# [Working data]

□ □ □ □ □

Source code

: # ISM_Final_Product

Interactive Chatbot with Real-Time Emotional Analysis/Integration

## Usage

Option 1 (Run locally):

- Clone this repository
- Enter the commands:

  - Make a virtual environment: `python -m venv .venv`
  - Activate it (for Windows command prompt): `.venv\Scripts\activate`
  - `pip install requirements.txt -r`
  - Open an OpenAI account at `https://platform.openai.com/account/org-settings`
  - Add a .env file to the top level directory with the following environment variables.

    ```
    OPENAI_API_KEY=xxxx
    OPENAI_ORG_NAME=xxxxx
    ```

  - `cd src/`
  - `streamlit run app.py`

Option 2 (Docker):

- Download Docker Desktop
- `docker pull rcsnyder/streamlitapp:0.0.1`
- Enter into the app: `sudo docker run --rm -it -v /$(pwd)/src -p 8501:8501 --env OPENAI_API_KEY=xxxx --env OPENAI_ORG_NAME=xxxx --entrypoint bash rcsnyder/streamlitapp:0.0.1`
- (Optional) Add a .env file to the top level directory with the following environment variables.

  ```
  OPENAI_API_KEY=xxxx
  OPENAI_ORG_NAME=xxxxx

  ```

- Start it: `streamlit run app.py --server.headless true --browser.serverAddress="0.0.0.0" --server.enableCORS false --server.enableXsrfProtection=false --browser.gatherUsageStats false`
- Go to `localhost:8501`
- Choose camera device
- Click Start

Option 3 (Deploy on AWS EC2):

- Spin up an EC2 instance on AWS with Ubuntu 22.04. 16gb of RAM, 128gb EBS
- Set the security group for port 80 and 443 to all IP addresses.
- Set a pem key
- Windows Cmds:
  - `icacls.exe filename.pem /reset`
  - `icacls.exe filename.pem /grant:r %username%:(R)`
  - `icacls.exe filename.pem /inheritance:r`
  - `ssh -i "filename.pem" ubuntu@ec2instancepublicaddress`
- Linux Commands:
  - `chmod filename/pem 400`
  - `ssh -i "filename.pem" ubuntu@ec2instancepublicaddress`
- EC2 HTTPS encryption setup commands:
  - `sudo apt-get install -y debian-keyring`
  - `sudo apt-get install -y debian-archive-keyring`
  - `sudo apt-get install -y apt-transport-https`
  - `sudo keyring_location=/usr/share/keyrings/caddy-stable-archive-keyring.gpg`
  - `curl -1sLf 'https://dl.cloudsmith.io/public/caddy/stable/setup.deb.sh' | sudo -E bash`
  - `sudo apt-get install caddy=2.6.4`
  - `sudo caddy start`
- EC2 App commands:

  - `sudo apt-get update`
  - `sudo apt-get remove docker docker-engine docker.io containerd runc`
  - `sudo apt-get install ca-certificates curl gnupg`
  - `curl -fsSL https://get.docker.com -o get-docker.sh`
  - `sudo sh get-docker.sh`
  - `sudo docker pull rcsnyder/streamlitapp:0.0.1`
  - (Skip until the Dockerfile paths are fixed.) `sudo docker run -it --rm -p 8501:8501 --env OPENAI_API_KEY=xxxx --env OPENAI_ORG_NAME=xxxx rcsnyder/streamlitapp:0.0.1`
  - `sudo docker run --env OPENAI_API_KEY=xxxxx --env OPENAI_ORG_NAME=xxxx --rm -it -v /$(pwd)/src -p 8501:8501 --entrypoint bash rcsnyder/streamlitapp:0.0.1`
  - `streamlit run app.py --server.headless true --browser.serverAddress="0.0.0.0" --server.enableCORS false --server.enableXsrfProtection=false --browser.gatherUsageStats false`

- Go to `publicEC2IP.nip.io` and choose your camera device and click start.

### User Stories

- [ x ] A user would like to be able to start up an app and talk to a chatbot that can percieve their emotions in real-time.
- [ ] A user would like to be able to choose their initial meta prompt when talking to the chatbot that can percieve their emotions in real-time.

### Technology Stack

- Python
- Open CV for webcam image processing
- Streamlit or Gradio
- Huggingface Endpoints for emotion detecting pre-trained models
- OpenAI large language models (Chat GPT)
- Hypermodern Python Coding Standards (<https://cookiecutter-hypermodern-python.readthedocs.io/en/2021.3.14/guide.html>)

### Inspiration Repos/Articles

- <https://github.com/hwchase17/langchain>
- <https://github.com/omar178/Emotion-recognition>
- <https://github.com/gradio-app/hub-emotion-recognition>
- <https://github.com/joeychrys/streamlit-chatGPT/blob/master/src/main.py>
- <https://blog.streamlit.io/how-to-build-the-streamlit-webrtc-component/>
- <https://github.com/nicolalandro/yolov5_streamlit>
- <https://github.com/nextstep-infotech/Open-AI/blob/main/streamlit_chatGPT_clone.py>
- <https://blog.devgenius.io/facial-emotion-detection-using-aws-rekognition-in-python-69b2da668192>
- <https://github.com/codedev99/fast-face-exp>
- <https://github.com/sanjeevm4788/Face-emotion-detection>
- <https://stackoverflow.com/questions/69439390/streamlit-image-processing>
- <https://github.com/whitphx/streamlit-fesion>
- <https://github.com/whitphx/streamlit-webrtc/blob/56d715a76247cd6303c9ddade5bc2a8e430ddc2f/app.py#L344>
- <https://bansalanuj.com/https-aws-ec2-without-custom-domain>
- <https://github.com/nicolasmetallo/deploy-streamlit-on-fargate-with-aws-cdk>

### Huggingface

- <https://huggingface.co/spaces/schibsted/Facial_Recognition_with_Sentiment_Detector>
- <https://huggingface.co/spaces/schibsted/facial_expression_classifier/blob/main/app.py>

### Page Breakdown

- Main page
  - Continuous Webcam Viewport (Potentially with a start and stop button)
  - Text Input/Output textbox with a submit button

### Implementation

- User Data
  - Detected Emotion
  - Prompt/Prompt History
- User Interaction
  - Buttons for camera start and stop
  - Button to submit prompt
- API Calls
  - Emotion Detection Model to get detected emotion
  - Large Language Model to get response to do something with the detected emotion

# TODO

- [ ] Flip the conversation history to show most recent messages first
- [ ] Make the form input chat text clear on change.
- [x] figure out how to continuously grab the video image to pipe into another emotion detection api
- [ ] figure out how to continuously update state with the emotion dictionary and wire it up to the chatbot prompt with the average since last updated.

□ □ □ □ □

# [Your instructions]
The reply should hold only the lines from the beginning of the listing to the line with "- Open an OpenAI", both ends included, unchanged.

# [Task result]
Source code

: # ISM_Final_Product

Interactive Chatbot with Real-Time Emotional Analysis/Integration

## Usage

Option 1 (Run locally):

- Clone this repository
- Enter the commands:

  - Make a virtual environment: `python -m venv .venv`
  - Activate it (for Windows command prompt): `.venv\Scripts\activate`
  - `pip install requirements.txt -r`
  - Open an OpenAI account at `https://platform.openai.com/account/org-settings`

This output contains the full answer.